● **What is needed**:
The reply should consist of one number, the count of lines below in which the word "service" appears.

● **Data to use**:
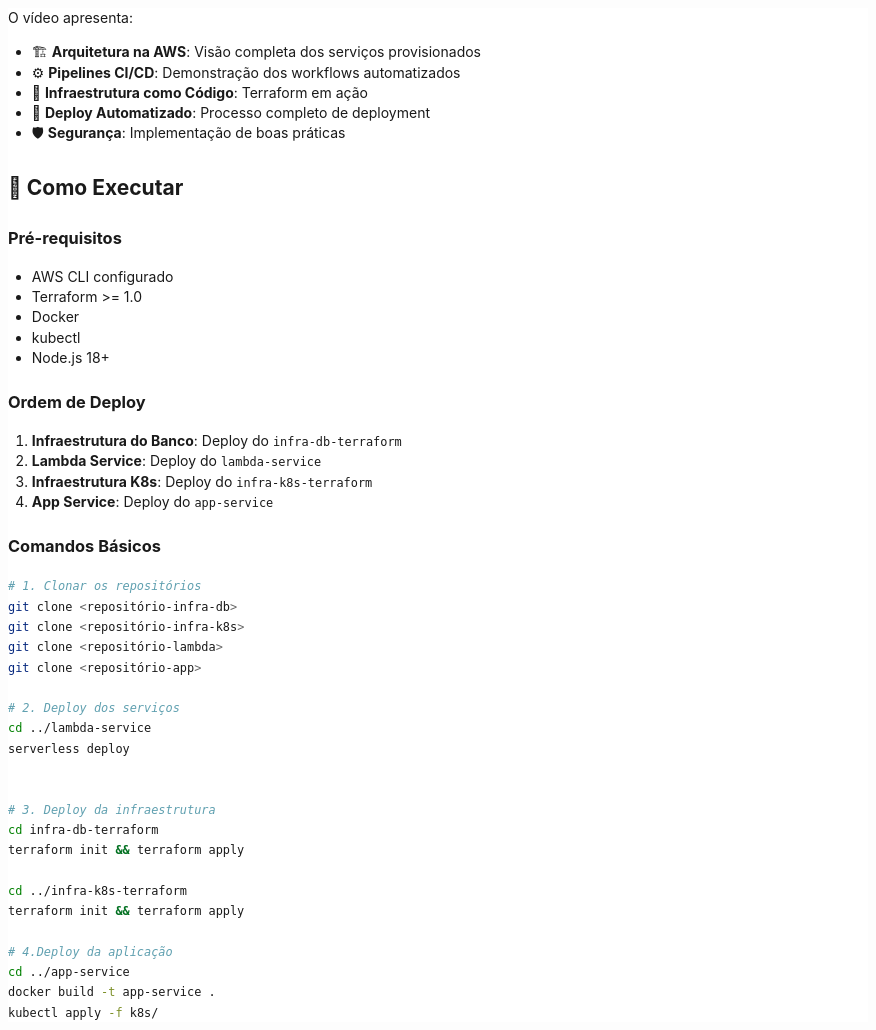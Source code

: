 O vídeo apresenta:

- 🏗️ **Arquitetura na AWS**: Visão completa dos serviços provisionados
- ⚙️ **Pipelines CI/CD**: Demonstração dos workflows automatizados
- 🔧 **Infraestrutura como Código**: Terraform em ação
- 🚀 **Deploy Automatizado**: Processo completo de deployment
- 🛡️ **Segurança**: Implementação de boas práticas

## 🚀 Como Executar

### Pré-requisitos

- AWS CLI configurado
- Terraform >= 1.0
- Docker
- kubectl
- Node.js 18+

### Ordem de Deploy

1. **Infraestrutura do Banco**: Deploy do `infra-db-terraform`
2. **Lambda Service**: Deploy do `lambda-service`
3. **Infraestrutura K8s**: Deploy do `infra-k8s-terraform`
4. **App Service**: Deploy do `app-service`

### Comandos Básicos

```bash
# 1. Clonar os repositórios
git clone <repositório-infra-db>
git clone <repositório-infra-k8s>
git clone <repositório-lambda>
git clone <repositório-app>

# 2. Deploy dos serviços
cd ../lambda-service
serverless deploy


# 3. Deploy da infraestrutura
cd infra-db-terraform
terraform init && terraform apply

cd ../infra-k8s-terraform
terraform init && terraform apply

# 4.Deploy da aplicação
cd ../app-service
docker build -t app-service .
kubectl apply -f k8s/
```
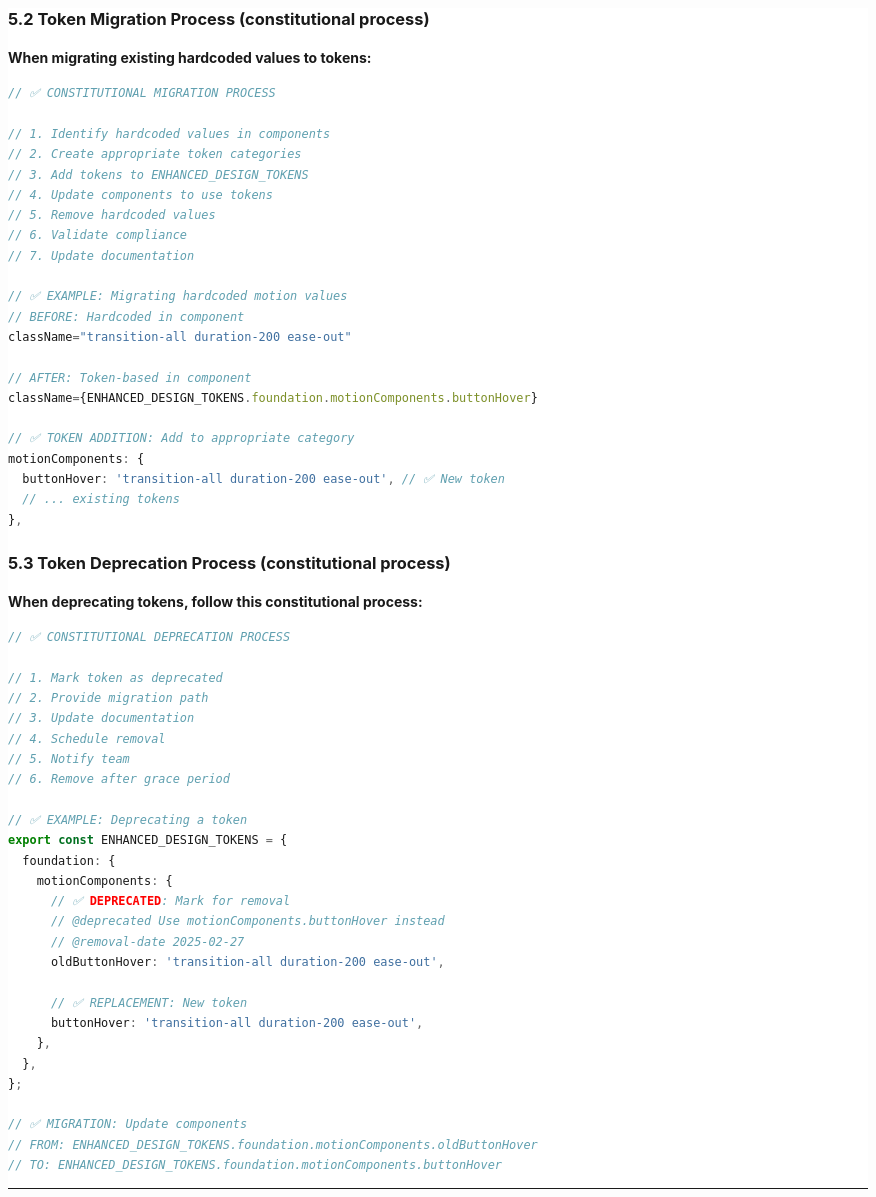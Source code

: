 ### 5.2 Token Migration Process (constitutional process)

**When migrating existing hardcoded values to tokens:**

```ts
// ✅ CONSTITUTIONAL MIGRATION PROCESS

// 1. Identify hardcoded values in components
// 2. Create appropriate token categories
// 3. Add tokens to ENHANCED_DESIGN_TOKENS
// 4. Update components to use tokens
// 5. Remove hardcoded values
// 6. Validate compliance
// 7. Update documentation

// ✅ EXAMPLE: Migrating hardcoded motion values
// BEFORE: Hardcoded in component
className="transition-all duration-200 ease-out"

// AFTER: Token-based in component
className={ENHANCED_DESIGN_TOKENS.foundation.motionComponents.buttonHover}

// ✅ TOKEN ADDITION: Add to appropriate category
motionComponents: {
  buttonHover: 'transition-all duration-200 ease-out', // ✅ New token
  // ... existing tokens
},
```

### 5.3 Token Deprecation Process (constitutional process)

**When deprecating tokens, follow this constitutional process:**

```ts
// ✅ CONSTITUTIONAL DEPRECATION PROCESS

// 1. Mark token as deprecated
// 2. Provide migration path
// 3. Update documentation
// 4. Schedule removal
// 5. Notify team
// 6. Remove after grace period

// ✅ EXAMPLE: Deprecating a token
export const ENHANCED_DESIGN_TOKENS = {
  foundation: {
    motionComponents: {
      // ✅ DEPRECATED: Mark for removal
      // @deprecated Use motionComponents.buttonHover instead
      // @removal-date 2025-02-27
      oldButtonHover: 'transition-all duration-200 ease-out',
      
      // ✅ REPLACEMENT: New token
      buttonHover: 'transition-all duration-200 ease-out',
    },
  },
};

// ✅ MIGRATION: Update components
// FROM: ENHANCED_DESIGN_TOKENS.foundation.motionComponents.oldButtonHover
// TO: ENHANCED_DESIGN_TOKENS.foundation.motionComponents.buttonHover
```

---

● **Expected answer**:
5